(Saved data entries)
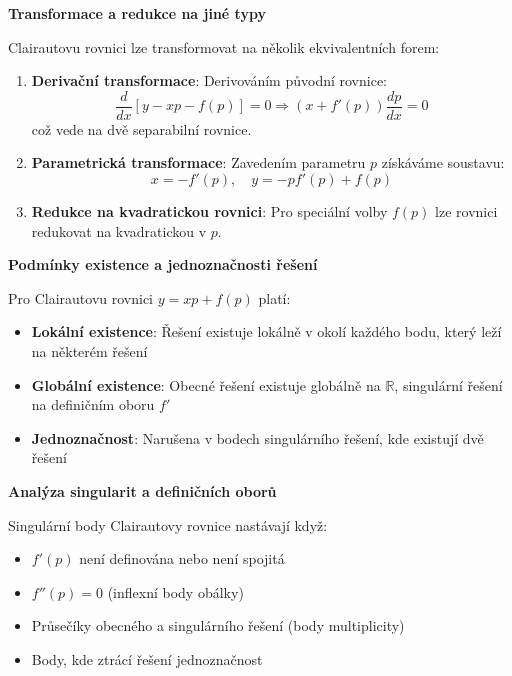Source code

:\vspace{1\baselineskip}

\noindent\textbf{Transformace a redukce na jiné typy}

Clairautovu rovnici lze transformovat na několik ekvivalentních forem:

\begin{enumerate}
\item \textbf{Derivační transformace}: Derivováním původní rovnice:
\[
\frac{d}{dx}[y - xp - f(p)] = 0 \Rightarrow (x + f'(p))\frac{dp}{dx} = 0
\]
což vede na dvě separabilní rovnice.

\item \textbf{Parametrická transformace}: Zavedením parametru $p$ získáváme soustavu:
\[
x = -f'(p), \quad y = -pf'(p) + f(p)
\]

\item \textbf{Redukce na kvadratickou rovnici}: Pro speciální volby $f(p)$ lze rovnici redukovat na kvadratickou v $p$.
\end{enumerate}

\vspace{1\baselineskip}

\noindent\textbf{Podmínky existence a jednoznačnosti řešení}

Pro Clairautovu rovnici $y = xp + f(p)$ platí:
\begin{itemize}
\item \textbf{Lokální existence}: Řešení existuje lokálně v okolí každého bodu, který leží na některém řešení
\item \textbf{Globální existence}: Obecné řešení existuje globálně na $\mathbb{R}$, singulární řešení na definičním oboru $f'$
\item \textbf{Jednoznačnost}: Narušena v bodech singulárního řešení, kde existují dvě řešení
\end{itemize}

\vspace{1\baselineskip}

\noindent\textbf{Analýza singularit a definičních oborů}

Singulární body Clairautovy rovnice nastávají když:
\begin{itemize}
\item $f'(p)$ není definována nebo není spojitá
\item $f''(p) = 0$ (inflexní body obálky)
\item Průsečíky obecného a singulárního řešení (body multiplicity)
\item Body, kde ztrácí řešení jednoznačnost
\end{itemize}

#### [Problem description]
Only the lines above from the one with "Zavedením parametru $p$" up to and including the one with "definičním oboru $f'$" should be repeated, exactly as written.

#### [Problem solution]
\item \textbf{Parametrická transformace}: Zavedením parametru $p$ získáváme soustavu:
\[
x = -f'(p), \quad y = -pf'(p) + f(p)
\]

\item \textbf{Redukce na kvadratickou rovnici}: Pro speciální volby $f(p)$ lze rovnici redukovat na kvadratickou v $p$.
\end{enumerate}

\vspace{1\baselineskip}

\noindent\textbf{Podmínky existence a jednoznačnosti řešení}

Pro Clairautovu rovnici $y = xp + f(p)$ platí:
\begin{itemize}
\item \textbf{Lokální existence}: Řešení existuje lokálně v okolí každého bodu, který leží na některém řešení
\item \textbf{Globální existence}: Obecné řešení existuje globálně na $\mathbb{R}$, singulární řešení na definičním oboru $f'$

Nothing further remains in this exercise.